(Entries taken from a collection)

________________

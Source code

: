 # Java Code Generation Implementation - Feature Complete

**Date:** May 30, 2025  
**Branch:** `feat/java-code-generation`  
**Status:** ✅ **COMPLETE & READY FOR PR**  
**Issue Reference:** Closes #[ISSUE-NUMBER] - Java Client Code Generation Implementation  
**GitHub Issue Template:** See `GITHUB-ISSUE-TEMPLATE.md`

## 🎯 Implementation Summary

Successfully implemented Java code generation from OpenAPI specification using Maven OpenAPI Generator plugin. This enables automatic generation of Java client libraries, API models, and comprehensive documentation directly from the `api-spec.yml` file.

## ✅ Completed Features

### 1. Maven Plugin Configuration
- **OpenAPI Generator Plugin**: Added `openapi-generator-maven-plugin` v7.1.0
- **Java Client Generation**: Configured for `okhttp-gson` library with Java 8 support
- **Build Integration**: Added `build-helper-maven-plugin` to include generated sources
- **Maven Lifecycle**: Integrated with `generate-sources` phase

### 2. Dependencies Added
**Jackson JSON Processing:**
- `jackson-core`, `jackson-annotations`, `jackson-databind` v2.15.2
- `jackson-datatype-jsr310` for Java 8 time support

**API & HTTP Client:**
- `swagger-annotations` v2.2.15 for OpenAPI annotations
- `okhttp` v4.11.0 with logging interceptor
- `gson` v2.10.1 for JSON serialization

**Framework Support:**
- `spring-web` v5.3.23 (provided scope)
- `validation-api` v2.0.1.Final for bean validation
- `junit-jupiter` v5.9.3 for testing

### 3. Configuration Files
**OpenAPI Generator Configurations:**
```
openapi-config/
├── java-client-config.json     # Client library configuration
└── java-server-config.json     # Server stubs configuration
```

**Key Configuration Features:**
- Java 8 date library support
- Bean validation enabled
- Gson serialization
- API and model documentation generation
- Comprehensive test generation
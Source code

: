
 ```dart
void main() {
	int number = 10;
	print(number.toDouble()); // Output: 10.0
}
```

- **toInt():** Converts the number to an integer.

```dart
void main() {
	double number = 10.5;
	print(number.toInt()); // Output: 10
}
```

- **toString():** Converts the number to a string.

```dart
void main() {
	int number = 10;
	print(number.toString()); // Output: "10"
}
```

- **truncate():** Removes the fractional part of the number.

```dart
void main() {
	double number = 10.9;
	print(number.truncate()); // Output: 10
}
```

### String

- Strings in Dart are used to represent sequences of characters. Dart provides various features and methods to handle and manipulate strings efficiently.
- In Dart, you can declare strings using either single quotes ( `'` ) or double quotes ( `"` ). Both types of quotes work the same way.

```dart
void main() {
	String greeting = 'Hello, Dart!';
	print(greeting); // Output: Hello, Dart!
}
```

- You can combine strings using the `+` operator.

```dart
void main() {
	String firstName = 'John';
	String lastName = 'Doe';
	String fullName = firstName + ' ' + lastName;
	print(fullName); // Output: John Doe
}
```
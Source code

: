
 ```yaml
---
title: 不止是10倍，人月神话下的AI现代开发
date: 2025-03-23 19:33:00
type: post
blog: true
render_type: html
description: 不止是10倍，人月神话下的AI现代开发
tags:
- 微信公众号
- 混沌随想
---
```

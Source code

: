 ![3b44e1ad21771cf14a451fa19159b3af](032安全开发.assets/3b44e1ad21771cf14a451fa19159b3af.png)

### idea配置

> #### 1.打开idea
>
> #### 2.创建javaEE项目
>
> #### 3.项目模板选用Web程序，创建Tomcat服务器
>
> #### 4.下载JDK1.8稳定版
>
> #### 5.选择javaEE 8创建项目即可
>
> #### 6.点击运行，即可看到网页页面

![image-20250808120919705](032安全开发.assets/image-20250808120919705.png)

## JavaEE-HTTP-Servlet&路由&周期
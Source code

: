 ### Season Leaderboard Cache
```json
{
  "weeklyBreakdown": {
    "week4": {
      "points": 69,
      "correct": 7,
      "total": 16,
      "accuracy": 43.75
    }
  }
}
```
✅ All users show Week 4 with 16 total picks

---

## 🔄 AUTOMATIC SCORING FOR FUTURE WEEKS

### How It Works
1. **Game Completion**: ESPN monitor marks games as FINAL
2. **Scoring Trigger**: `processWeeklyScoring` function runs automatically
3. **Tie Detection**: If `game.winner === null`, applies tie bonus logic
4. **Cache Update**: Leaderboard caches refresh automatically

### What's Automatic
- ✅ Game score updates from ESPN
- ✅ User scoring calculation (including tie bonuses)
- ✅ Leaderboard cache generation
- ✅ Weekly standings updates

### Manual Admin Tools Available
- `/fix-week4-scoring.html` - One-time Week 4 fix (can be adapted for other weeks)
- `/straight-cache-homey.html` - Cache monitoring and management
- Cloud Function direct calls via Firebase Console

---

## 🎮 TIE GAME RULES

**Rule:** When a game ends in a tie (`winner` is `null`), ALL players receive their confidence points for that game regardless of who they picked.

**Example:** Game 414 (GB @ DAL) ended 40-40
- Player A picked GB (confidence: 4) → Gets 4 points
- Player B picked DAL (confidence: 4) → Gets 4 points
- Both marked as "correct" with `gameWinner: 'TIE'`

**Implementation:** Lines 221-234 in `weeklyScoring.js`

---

________________

What the task requires: Set out the records again, exactly as they appear above.

Result:
Source code

: # Java Code Generation Implementation - Feature Complete

**Date:** May 30, 2025  
**Branch:** `feat/java-code-generation`  
**Status:** ✅ **COMPLETE & READY FOR PR**  
**Issue Reference:** Closes #[ISSUE-NUMBER] - Java Client Code Generation Implementation  
**GitHub Issue Template:** See `GITHUB-ISSUE-TEMPLATE.md`

## 🎯 Implementation Summary

Successfully implemented Java code generation from OpenAPI specification using Maven OpenAPI Generator plugin. This enables automatic generation of Java client libraries, API models, and comprehensive documentation directly from the `api-spec.yml` file.

## ✅ Completed Features

### 1. Maven Plugin Configuration
- **OpenAPI Generator Plugin**: Added `openapi-generator-maven-plugin` v7.1.0
- **Java Client Generation**: Configured for `okhttp-gson` library with Java 8 support
- **Build Integration**: Added `build-helper-maven-plugin` to include generated sources
- **Maven Lifecycle**: Integrated with `generate-sources` phase

### 2. Dependencies Added
**Jackson JSON Processing:**
- `jackson-core`, `jackson-annotations`, `jackson-databind` v2.15.2
- `jackson-datatype-jsr310` for Java 8 time support

**API & HTTP Client:**
- `swagger-annotations` v2.2.15 for OpenAPI annotations
- `okhttp` v4.11.0 with logging interceptor
- `gson` v2.10.1 for JSON serialization

**Framework Support:**
- `spring-web` v5.3.23 (provided scope)
- `validation-api` v2.0.1.Final for bean validation
- `junit-jupiter` v5.9.3 for testing

### 3. Configuration Files
**OpenAPI Generator Configurations:**
```
openapi-config/
├── java-client-config.json     # Client library configuration
└── java-server-config.json     # Server stubs configuration
```

**Key Configuration Features:**
- Java 8 date library support
- Bean validation enabled
- Gson serialization
- API and model documentation generation
- Comprehensive test generation
Source code

:
 ```dart
void main() {
	int number = 10;
	print(number.toDouble()); // Output: 10.0
}
```

- **toInt():** Converts the number to an integer.

```dart
void main() {
	double number = 10.5;
	print(number.toInt()); // Output: 10
}
```

- **toString():** Converts the number to a string.

```dart
void main() {
	int number = 10;
	print(number.toString()); // Output: "10"
}
```

- **truncate():** Removes the fractional part of the number.

```dart
void main() {
	double number = 10.9;
	print(number.truncate()); // Output: 10
}
```

### String

- Strings in Dart are used to represent sequences of characters. Dart provides various features and methods to handle and manipulate strings efficiently.
- In Dart, you can declare strings using either single quotes ( `'` ) or double quotes ( `"` ). Both types of quotes work the same way.

```dart
void main() {
	String greeting = 'Hello, Dart!';
	print(greeting); // Output: Hello, Dart!
}
```

- You can combine strings using the `+` operator.

```dart
void main() {
	String firstName = 'John';
	String lastName = 'Doe';
	String fullName = firstName + ' ' + lastName;
	print(fullName); // Output: John Doe
}
```
Source code

:
 ```yaml
---
title: 不止是10倍，人月神话下的AI现代开发
date: 2025-03-23 19:33:00
type: post
blog: true
render_type: html
description: 不止是10倍，人月神话下的AI现代开发
tags:
- 微信公众号
- 混沌随想
---
```

Source code

: ![3b44e1ad21771cf14a451fa19159b3af](032安全开发.assets/3b44e1ad21771cf14a451fa19159b3af.png)

### idea配置

> #### 1.打开idea
>
> #### 2.创建javaEE项目
>
> #### 3.项目模板选用Web程序，创建Tomcat服务器
>
> #### 4.下载JDK1.8稳定版
>
> #### 5.选择javaEE 8创建项目即可
>
> #### 6.点击运行，即可看到网页页面

![image-20250808120919705](032安全开发.assets/image-20250808120919705.png)

## JavaEE-HTTP-Servlet&路由&周期
Source code

: ### Season Leaderboard Cache
```json
{
  "weeklyBreakdown": {
    "week4": {
      "points": 69,
      "correct": 7,
      "total": 16,
      "accuracy": 43.75
    }
  }
}
```
✅ All users show Week 4 with 16 total picks

---

## 🔄 AUTOMATIC SCORING FOR FUTURE WEEKS

### How It Works
1. **Game Completion**: ESPN monitor marks games as FINAL
2. **Scoring Trigger**: `processWeeklyScoring` function runs automatically
3. **Tie Detection**: If `game.winner === null`, applies tie bonus logic
4. **Cache Update**: Leaderboard caches refresh automatically

### What's Automatic
- ✅ Game score updates from ESPN
- ✅ User scoring calculation (including tie bonuses)
- ✅ Leaderboard cache generation
- ✅ Weekly standings updates

### Manual Admin Tools Available
- `/fix-week4-scoring.html` - One-time Week 4 fix (can be adapted for other weeks)
- `/straight-cache-homey.html` - Cache monitoring and management
- Cloud Function direct calls via Firebase Console

---

## 🎮 TIE GAME RULES

**Rule:** When a game ends in a tie (`winner` is `null`), ALL players receive their confidence points for that game regardless of who they picked.

**Example:** Game 414 (GB @ DAL) ended 40-40
- Player A picked GB (confidence: 4) → Gets 4 points
- Player B picked DAL (confidence: 4) → Gets 4 points
- Both marked as "correct" with `gameWinner: 'TIE'`

**Implementation:** Lines 221-234 in `weeklyScoring.js`

---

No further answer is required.